The rest you take post run, race or virtual challenge and how you refuel and rebuild your body sets you up for your next big win, whether that’s back to training or choosing another challenge or fitness goal.

How exactly you rest and refuel can differ depending on the mileage and intensity you put into your run.

Follow this step-by-step guide to get back on your feet and raring to go—no matter how far or what time it takes:

1. Keep Moving after your run or race

You’ve just got back in from a long run, you’re shattered and it’s so tempting to flop on the couch. As much as you’d love to reward your body by sitting down, it’s important to keep moving, even for a little while.

If you instantly stop, your body builds Lactate Acid, and that will stay in the legs. This will stay in the legs and make you feel stiff and sore, and possibly through to the next day.

Aim for a quick brisk walk around the block or a 5 minute cool down run. If this seems impossible, it’ll be worthwhile for long term injury-free running. It doesn’t matter how slow this run is, as long as you’re getting rid of the Lactic Acid waste from your body.

2. Stretch within a few minutes after you’ve finished

After you’ve shaken out your legs, take time out to ensure you stretch. This is one thing that many people forget to do, as they are on a “runners high”. Stretching may not necessarily ensure you stay injury free or improve your fitness performance but it will certainly help reduce DOMS (Delayed-Onset Muscle Soreness) and help your muscle recovery.

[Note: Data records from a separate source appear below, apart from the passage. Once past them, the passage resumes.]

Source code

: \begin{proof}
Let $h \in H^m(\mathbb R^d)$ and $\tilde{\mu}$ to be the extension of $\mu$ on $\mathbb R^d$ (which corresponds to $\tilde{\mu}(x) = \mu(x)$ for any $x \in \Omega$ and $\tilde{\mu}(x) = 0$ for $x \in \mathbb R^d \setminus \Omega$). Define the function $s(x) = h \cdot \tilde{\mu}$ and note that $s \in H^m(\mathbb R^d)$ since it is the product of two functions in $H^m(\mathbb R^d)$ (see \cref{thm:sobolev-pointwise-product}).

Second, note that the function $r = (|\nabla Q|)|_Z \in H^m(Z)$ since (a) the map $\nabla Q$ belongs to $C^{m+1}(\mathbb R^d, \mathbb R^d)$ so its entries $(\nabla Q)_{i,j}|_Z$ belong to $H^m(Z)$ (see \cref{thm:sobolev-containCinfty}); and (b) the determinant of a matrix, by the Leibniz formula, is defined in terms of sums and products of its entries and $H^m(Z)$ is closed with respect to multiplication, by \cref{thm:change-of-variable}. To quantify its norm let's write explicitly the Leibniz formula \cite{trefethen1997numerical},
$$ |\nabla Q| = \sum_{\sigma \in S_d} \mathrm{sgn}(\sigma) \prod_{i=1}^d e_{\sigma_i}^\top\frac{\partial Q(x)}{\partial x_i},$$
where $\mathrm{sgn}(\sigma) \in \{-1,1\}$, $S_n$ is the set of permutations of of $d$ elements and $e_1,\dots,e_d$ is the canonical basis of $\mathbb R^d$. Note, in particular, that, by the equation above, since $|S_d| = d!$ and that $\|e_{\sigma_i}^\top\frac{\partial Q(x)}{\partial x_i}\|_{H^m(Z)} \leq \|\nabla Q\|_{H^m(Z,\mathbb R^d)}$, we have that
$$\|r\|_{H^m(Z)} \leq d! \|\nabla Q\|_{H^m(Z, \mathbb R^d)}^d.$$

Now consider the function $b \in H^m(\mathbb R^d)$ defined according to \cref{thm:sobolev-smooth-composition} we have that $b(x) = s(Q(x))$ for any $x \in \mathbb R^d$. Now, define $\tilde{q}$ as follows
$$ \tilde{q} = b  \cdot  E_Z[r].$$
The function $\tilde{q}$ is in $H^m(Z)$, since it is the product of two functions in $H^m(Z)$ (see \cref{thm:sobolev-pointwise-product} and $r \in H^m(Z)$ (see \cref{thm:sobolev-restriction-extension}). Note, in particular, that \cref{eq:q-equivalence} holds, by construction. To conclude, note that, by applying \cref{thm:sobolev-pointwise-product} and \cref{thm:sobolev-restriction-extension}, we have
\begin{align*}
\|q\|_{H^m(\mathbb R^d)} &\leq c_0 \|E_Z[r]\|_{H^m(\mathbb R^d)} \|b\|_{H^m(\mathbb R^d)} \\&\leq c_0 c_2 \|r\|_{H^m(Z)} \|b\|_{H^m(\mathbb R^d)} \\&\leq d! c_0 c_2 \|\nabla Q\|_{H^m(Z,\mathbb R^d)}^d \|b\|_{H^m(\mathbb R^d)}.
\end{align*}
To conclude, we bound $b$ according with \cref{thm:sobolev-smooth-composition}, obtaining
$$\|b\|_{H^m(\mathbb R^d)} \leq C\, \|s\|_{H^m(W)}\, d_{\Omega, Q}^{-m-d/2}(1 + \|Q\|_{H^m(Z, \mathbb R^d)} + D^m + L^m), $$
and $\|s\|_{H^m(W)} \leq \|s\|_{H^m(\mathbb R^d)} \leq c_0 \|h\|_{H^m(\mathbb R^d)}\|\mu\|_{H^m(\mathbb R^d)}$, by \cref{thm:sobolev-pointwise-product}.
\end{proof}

Some examples of stretches are shown below:

Couch Stretch

A. Stand in front of a couch, wall, or box with right foot forward, left foot resting on box. Place a towel directly under back knee for added cushion.

B. Bend right knee to bring back left to the ground, squeezing glutes to stabilize lower back.

Hold for 30 seconds. Switch sides and repeat.

Standing Calf Stretch

A. Stand in front of a couch, wall, or box with left toes pressed against box. Bring weight forward to feel a stretch in the left calf.

Hold for 30 seconds. Switch sides and repeat.

90/90 Stretch

A. Start seated on the floor or a mat with right leg extended forward, left leg extended to the side, knees bent at 90-degree angles. Sit up tall with a neutral spine.

Hold for 30 seconds. Switch sides and repeat.

3. Refuel after 30 minutes to an hour

Nutrition is such an important part of your training regime and you should aim to have a carb-protein snack or meal to help you recover after your efforts.

No matter how far you go, hydration is also key since most runners finish a workout in a dehydrated state, If you’re someone who sweats a lot during a run or if you run in super hot and humid weather, consider adding electrolytes to your beverages, like sodium or potassium. This will help you replenish the minerals lost on a sweaty run, which may aid recovery.

While you want to refuel after any distance with carbs, protein, and hydration, it’s especially important if you’ve finished a half or a full marathon. For those who smashed a 5K or 10K, refuelling is still important so you can perform again in the coming days, but it’s less crucial to meet those higher carb and protein counts.

4. Foam Roll

Race Venturers Virtual Challenges Foam Rolling

If you can afford to have a sports massage to aid recovery then this can be a great option but Foam Rolling is good for breaking up those tight areas.

Grab your roller and spend five to 10, even 20 minutes on your quads, hamstrings, glutes, and calves. Some research shows that myofascial release (or breaking up tension in the connective tissue known as fascia) from foam rolling can fight post-exercise muscle soreness.

A good 45-60 seconds per muscle group and keep it nice and slow.